Pictures paired with source code:
►

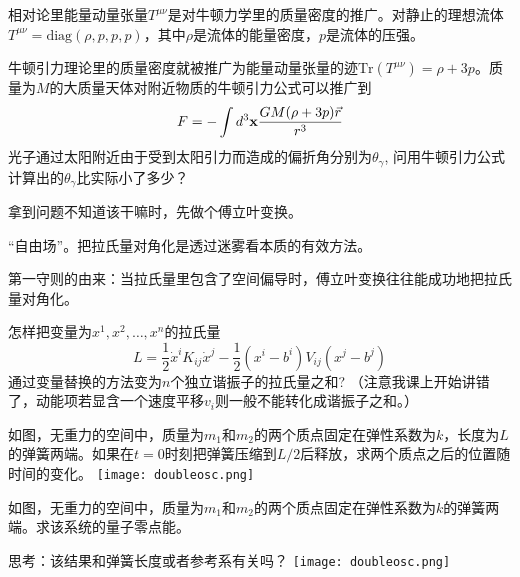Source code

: \documentclass[CJK]{beamer}
\begin{document}
\begin{frame}
\bch
相对论里能量动量张量$T^{\mu\nu}$是对牛顿力学里的质量密度的推广。对静止的理想流体$T^{\mu\nu} = \mathrm{diag}(\rho, p, p, p)$，其中$\rho$是流体的能量密度，$p$是流体的压强。

牛顿引力理论里的质量密度就被推广为能量动量张量的迹$\mathrm{Tr}(T^{\mu\nu}) = \rho + 3p$。质量为$M$的大质量天体对附近物质的牛顿引力公式可以推广到
$$ F = - \int d^3{\mathbf{x}} \frac{GM(\rho + 3p) \vec{r}}{r^3}$$
光子通过太阳附近由于受到太阳引力而造成的偏折角分别为$\theta_\gamma$, 问用牛顿引力公式计算出的$\theta_\gamma$比实际小了多少？

\ech
\end{frame}

\begin{frame}
\bch
拿到问题不知道该干嘛时，先做个傅立叶变换。
\ech
\end{frame}

\begin{frame}
\bch

{“自由场”。把拉氏量对角化是透过迷雾看本质的有效方法。

\skipline
 第一守则的由来：当拉氏量里包含了空间偏导时，傅立叶变换往往能成功地把拉氏量对角化。}

\ech
\end{frame}

\begin{frame}
\bch
怎样把变量为$x^1, x^2,\ldots, x^n$的拉氏量
$$L = \frac{1}{2} \dot{x}^i K_{ij}\dot{x}^j - \frac{1}{2} (x^i-b^i) V_{ij} (x^j - b^j)$$
通过变量替换的方法变为$n$个独立谐振子的拉氏量之和? （注意我课上开始讲错了，动能项若显含一个速度平移$v_i$则一般不能转化成谐振子之和。）
\ech
\end{frame}


\begin{frame}
\bch
{}
如图，无重力的空间中，质量为$m_1$和$m_2$的两个质点固定在弹性系数为$k$，长度为$L$的弹簧两端。如果在$t=0$时刻把弹簧压缩到$L/2$后释放，求两个质点之后的位置随时间的变化。
\emini
{}
\texttt{[image: doubleosc.png]}
\emini
\ech
\end{frame}


\begin{frame}
\bch
{}
如图，无重力的空间中，质量为$m_1$和$m_2$的两个质点固定在弹性系数为$k$的弹簧两端。求该系统的量子零点能。

\skipline
思考：该结果和弹簧长度或者参考系有关吗？
\emini
{}
\texttt{[image: doubleosc.png]}
\emini
\ech
\end{frame}
\end{document}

◄

### THE TASK
The answer must be an exact copy of the records, with no images in it.

### SOLUTION TO THIS PROBLEM
Source code

: \documentclass[CJK]{beamer}
\begin{document}
\begin{frame}
\bch
相对论里能量动量张量$T^{\mu\nu}$是对牛顿力学里的质量密度的推广。对静止的理想流体$T^{\mu\nu} = \mathrm{diag}(\rho, p, p, p)$，其中$\rho$是流体的能量密度，$p$是流体的压强。

牛顿引力理论里的质量密度就被推广为能量动量张量的迹$\mathrm{Tr}(T^{\mu\nu}) = \rho + 3p$。质量为$M$的大质量天体对附近物质的牛顿引力公式可以推广到
$$ F = - \int d^3{\mathbf{x}} \frac{GM(\rho + 3p) \vec{r}}{r^3}$$
光子通过太阳附近由于受到太阳引力而造成的偏折角分别为$\theta_\gamma$, 问用牛顿引力公式计算出的$\theta_\gamma$比实际小了多少？

\ech
\end{frame}

\begin{frame}
\bch
拿到问题不知道该干嘛时，先做个傅立叶变换。
\ech
\end{frame}

\begin{frame}
\bch

{“自由场”。把拉氏量对角化是透过迷雾看本质的有效方法。

\skipline
 第一守则的由来：当拉氏量里包含了空间偏导时，傅立叶变换往往能成功地把拉氏量对角化。}

\ech
\end{frame}

\begin{frame}
\bch
怎样把变量为$x^1, x^2,\ldots, x^n$的拉氏量
$$L = \frac{1}{2} \dot{x}^i K_{ij}\dot{x}^j - \frac{1}{2} (x^i-b^i) V_{ij} (x^j - b^j)$$
通过变量替换的方法变为$n$个独立谐振子的拉氏量之和? （注意我课上开始讲错了，动能项若显含一个速度平移$v_i$则一般不能转化成谐振子之和。）
\ech
\end{frame}


\begin{frame}
\bch
{}
如图，无重力的空间中，质量为$m_1$和$m_2$的两个质点固定在弹性系数为$k$，长度为$L$的弹簧两端。如果在$t=0$时刻把弹簧压缩到$L/2$后释放，求两个质点之后的位置随时间的变化。
\emini
{}
\texttt{[image: doubleosc.png]}
\emini
\ech
\end{frame}


\begin{frame}
\bch
{}
如图，无重力的空间中，质量为$m_1$和$m_2$的两个质点固定在弹性系数为$k$的弹簧两端。求该系统的量子零点能。

\skipline
思考：该结果和弹簧长度或者参考系有关吗？
\emini
{}
\texttt{[image: doubleosc.png]}
\emini
\ech
\end{frame}
\end{document}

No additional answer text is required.